### Saved data entries
####

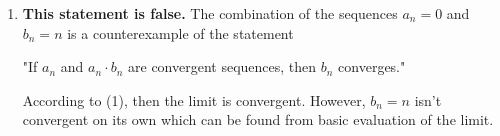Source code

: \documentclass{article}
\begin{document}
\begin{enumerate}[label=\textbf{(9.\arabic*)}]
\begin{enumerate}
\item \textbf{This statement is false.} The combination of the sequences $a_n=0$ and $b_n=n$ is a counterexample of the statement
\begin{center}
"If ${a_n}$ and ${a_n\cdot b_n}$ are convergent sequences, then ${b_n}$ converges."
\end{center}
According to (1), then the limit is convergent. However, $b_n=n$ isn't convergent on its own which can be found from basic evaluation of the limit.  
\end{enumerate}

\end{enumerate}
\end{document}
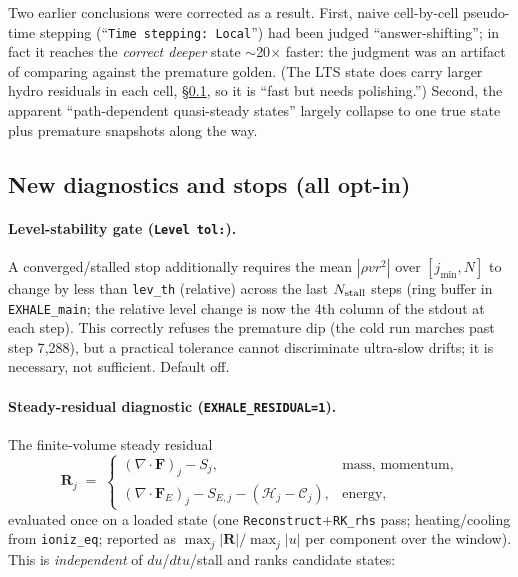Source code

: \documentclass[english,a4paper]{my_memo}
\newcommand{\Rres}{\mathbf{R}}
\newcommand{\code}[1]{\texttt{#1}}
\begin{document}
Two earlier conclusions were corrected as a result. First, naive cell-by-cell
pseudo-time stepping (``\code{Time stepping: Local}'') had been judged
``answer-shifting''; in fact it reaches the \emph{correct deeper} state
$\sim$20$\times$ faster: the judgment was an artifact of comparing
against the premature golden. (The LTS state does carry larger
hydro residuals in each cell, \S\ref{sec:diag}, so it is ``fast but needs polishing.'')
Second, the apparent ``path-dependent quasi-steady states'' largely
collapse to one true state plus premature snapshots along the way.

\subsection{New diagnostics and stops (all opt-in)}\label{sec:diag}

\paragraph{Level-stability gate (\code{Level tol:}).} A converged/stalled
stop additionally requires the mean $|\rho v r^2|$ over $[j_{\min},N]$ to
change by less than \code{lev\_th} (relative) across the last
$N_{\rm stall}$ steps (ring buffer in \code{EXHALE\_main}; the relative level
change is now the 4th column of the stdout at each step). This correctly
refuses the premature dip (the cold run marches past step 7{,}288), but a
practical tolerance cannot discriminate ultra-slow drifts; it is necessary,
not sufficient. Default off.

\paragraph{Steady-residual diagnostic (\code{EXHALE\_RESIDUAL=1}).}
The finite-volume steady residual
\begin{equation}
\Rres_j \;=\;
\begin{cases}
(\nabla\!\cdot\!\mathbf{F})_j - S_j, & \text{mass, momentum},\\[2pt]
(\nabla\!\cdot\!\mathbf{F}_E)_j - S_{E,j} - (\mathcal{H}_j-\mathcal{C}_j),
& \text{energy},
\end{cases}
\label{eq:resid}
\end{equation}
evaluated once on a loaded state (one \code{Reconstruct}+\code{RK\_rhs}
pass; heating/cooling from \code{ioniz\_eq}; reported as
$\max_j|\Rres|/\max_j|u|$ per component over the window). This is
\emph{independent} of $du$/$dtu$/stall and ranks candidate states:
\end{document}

####

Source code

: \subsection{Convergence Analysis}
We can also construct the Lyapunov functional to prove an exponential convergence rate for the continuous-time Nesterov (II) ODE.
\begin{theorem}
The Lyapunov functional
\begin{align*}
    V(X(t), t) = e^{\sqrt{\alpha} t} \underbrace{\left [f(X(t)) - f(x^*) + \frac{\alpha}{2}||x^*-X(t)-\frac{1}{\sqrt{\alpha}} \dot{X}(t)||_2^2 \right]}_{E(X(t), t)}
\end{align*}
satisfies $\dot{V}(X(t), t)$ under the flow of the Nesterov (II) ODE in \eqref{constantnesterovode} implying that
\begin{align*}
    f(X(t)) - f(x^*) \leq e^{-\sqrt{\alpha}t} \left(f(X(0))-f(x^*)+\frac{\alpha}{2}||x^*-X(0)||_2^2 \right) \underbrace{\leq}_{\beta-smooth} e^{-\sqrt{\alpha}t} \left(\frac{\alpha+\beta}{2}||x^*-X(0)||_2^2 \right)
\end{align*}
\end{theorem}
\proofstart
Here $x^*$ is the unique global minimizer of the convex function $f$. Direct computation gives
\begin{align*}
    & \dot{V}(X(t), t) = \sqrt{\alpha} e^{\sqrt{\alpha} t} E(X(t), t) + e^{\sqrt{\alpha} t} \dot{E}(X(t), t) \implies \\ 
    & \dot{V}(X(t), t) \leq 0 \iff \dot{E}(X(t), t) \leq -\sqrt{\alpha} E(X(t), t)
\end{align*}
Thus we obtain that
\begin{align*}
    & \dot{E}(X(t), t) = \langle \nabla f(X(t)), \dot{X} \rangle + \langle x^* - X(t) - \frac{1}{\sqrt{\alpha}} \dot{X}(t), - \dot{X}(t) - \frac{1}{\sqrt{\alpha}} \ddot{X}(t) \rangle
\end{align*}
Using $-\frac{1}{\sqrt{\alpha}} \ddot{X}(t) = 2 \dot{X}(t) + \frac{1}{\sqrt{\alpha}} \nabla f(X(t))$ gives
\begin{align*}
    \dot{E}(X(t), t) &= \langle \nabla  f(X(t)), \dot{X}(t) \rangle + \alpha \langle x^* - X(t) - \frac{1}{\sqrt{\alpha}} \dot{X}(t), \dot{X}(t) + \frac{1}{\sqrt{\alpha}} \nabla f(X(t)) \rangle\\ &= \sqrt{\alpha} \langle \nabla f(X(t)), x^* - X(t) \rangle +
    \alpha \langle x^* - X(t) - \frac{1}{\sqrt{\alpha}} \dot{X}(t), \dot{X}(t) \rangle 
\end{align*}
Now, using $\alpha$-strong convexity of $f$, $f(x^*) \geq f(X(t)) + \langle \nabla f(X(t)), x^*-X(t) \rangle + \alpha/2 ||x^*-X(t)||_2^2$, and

####

### Problem description
Copy only this part of the entries above: the line with "Thus we obtain that", the line with "Now, using $\alpha$-strong", and the lines between, all exactly as written.

### Your response
Thus we obtain that
\begin{align*}
    & \dot{E}(X(t), t) = \langle \nabla f(X(t)), \dot{X} \rangle + \langle x^* - X(t) - \frac{1}{\sqrt{\alpha}} \dot{X}(t), - \dot{X}(t) - \frac{1}{\sqrt{\alpha}} \ddot{X}(t) \rangle
\end{align*}
Using $-\frac{1}{\sqrt{\alpha}} \ddot{X}(t) = 2 \dot{X}(t) + \frac{1}{\sqrt{\alpha}} \nabla f(X(t))$ gives
\begin{align*}
    \dot{E}(X(t), t) &= \langle \nabla  f(X(t)), \dot{X}(t) \rangle + \alpha \langle x^* - X(t) - \frac{1}{\sqrt{\alpha}} \dot{X}(t), \dot{X}(t) + \frac{1}{\sqrt{\alpha}} \nabla f(X(t)) \rangle\\ &= \sqrt{\alpha} \langle \nabla f(X(t)), x^* - X(t) \rangle +
    \alpha \langle x^* - X(t) - \frac{1}{\sqrt{\alpha}} \dot{X}(t), \dot{X}(t) \rangle 
\end{align*}
Now, using $\alpha$-strong convexity of $f$, $f(x^*) \geq f(X(t)) + \langle \nabla f(X(t)), x^*-X(t) \rangle + \alpha/2 ||x^*-X(t)||_2^2$, and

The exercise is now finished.